> _WHAT IS BEING ASKED_:
Your task is to repeat the listing exactly.

> _DATA FOR REVIEW_:
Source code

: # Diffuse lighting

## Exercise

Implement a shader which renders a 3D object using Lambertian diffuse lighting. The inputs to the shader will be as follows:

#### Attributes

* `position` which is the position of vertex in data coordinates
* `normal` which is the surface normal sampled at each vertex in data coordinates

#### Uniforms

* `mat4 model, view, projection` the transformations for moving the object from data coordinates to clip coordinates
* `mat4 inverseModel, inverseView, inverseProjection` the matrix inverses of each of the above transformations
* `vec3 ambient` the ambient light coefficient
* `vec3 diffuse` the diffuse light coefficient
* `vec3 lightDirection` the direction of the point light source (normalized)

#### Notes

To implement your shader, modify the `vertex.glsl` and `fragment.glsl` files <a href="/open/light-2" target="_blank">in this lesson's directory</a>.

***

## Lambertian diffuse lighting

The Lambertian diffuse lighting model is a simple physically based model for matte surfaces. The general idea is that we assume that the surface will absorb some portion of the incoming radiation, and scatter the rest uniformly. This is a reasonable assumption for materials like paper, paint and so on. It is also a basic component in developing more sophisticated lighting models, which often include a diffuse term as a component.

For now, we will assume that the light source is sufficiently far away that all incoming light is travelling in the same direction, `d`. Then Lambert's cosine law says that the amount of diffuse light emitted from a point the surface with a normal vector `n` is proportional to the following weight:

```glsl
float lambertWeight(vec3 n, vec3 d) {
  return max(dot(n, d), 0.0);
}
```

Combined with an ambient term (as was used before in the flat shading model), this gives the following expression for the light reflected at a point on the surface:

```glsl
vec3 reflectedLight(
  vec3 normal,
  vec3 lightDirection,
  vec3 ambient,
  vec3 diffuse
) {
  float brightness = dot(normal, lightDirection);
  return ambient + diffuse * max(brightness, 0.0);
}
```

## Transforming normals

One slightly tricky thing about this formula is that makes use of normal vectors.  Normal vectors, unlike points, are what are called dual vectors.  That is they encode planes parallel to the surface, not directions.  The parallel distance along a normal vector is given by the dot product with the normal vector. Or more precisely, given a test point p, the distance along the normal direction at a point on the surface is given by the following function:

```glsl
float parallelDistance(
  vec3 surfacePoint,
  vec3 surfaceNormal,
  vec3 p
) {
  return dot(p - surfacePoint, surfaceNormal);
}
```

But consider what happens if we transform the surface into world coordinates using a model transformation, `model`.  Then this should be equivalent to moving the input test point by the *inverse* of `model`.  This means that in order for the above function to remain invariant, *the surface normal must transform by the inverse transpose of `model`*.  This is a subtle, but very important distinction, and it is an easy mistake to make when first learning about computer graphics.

> _EXERCISE RESULT_:
Source code

: # Diffuse lighting

## Exercise

Implement a shader which renders a 3D object using Lambertian diffuse lighting. The inputs to the shader will be as follows:

#### Attributes

* `position` which is the position of vertex in data coordinates
* `normal` which is the surface normal sampled at each vertex in data coordinates

#### Uniforms

* `mat4 model, view, projection` the transformations for moving the object from data coordinates to clip coordinates
* `mat4 inverseModel, inverseView, inverseProjection` the matrix inverses of each of the above transformations
* `vec3 ambient` the ambient light coefficient
* `vec3 diffuse` the diffuse light coefficient
* `vec3 lightDirection` the direction of the point light source (normalized)

#### Notes

To implement your shader, modify the `vertex.glsl` and `fragment.glsl` files <a href="/open/light-2" target="_blank">in this lesson's directory</a>.

***

## Lambertian diffuse lighting

The Lambertian diffuse lighting model is a simple physically based model for matte surfaces. The general idea is that we assume that the surface will absorb some portion of the incoming radiation, and scatter the rest uniformly. This is a reasonable assumption for materials like paper, paint and so on. It is also a basic component in developing more sophisticated lighting models, which often include a diffuse term as a component.

For now, we will assume that the light source is sufficiently far away that all incoming light is travelling in the same direction, `d`. Then Lambert's cosine law says that the amount of diffuse light emitted from a point the surface with a normal vector `n` is proportional to the following weight:

```glsl
float lambertWeight(vec3 n, vec3 d) {
  return max(dot(n, d), 0.0);
}
```

Combined with an ambient term (as was used before in the flat shading model), this gives the following expression for the light reflected at a point on the surface:

```glsl
vec3 reflectedLight(
  vec3 normal,
  vec3 lightDirection,
  vec3 ambient,
  vec3 diffuse
) {
  float brightness = dot(normal, lightDirection);
  return ambient + diffuse * max(brightness, 0.0);
}
```

## Transforming normals

One slightly tricky thing about this formula is that makes use of normal vectors.  Normal vectors, unlike points, are what are called dual vectors.  That is they encode planes parallel to the surface, not directions.  The parallel distance along a normal vector is given by the dot product with the normal vector. Or more precisely, given a test point p, the distance along the normal direction at a point on the surface is given by the following function:

```glsl
float parallelDistance(
  vec3 surfacePoint,
  vec3 surfaceNormal,
  vec3 p
) {
  return dot(p - surfacePoint, surfaceNormal);
}
```

But consider what happens if we transform the surface into world coordinates using a model transformation, `model`.  Then this should be equivalent to moving the input test point by the *inverse* of `model`.  This means that in order for the above function to remain invariant, *the surface normal must transform by the inverse transpose of `model`*.  This is a subtle, but very important distinction, and it is an easy mistake to make when first learning about computer graphics.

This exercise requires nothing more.